Collected data:
-=-=-
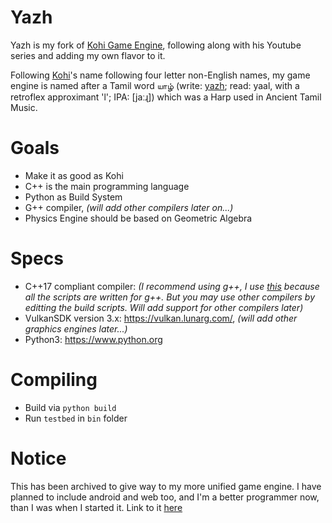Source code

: # Yazh
Yazh is my fork of [Kohi Game Engine](https://github.com/travisvroman/kohi), following along with his Youtube series and adding my own flavor to it.

Following [Kohi](https://github.com/travisvroman/kohi)'s name following four letter non-English names, my game engine is named after a Tamil word யாழ்  (write: [yazh](https://en.wikipedia.org/wiki/Yazh); read: yaal, with a retroflex approximant 'l'; IPA: [jaːɻ]) which was a Harp used in Ancient Tamil Music.

# Goals
- Make it as good as Kohi
- C++ is the main programming language
- Python as Build System
- G++ compiler, *(will add other compilers later on...)*
- Physics Engine should be based on Geometric Algebra

# Specs
- C++17 compliant compiler: *(I recommend using g++, I use [this](https://sourceforge.net/projects/mingw-w64/) because all the scripts are written for g++. But you may use other compilers by editting the build scripts. Will add support for other compilers later)*
- VulkanSDK version 3.x: https://vulkan.lunarg.com/, *(will add other graphics engines later...)*
- Python3: https://www.python.org

# Compiling
- Build via `python build`
- Run `testbed` in `bin` folder

# Notice
This has been archived to give way to my more unified game engine. I have planned to include android and web too, and I'm a better programmer now, than I was when I started it. Link to it [here](https://github.com/JRBros2346/yazh-unified)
-=-=-
Task: Every line above should be repeated exactly; pictures stay out of the copy.

Written reply:
Source code

: # Yazh
Yazh is my fork of [Kohi Game Engine](https://github.com/travisvroman/kohi), following along with his Youtube series and adding my own flavor to it.

Following [Kohi](https://github.com/travisvroman/kohi)'s name following four letter non-English names, my game engine is named after a Tamil word யாழ்  (write: [yazh](https://en.wikipedia.org/wiki/Yazh); read: yaal, with a retroflex approximant 'l'; IPA: [jaːɻ]) which was a Harp used in Ancient Tamil Music.

# Goals
- Make it as good as Kohi
- C++ is the main programming language
- Python as Build System
- G++ compiler, *(will add other compilers later on...)*
- Physics Engine should be based on Geometric Algebra

# Specs
- C++17 compliant compiler: *(I recommend using g++, I use [this](https://sourceforge.net/projects/mingw-w64/) because all the scripts are written for g++. But you may use other compilers by editting the build scripts. Will add support for other compilers later)*
- VulkanSDK version 3.x: https://vulkan.lunarg.com/, *(will add other graphics engines later...)*
- Python3: https://www.python.org

# Compiling
- Build via `python build`
- Run `testbed` in `bin` folder

# Notice
This has been archived to give way to my more unified game engine. I have planned to include android and web too, and I'm a better programmer now, than I was when I started it. Link to it [here](https://github.com/JRBros2346/yazh-unified)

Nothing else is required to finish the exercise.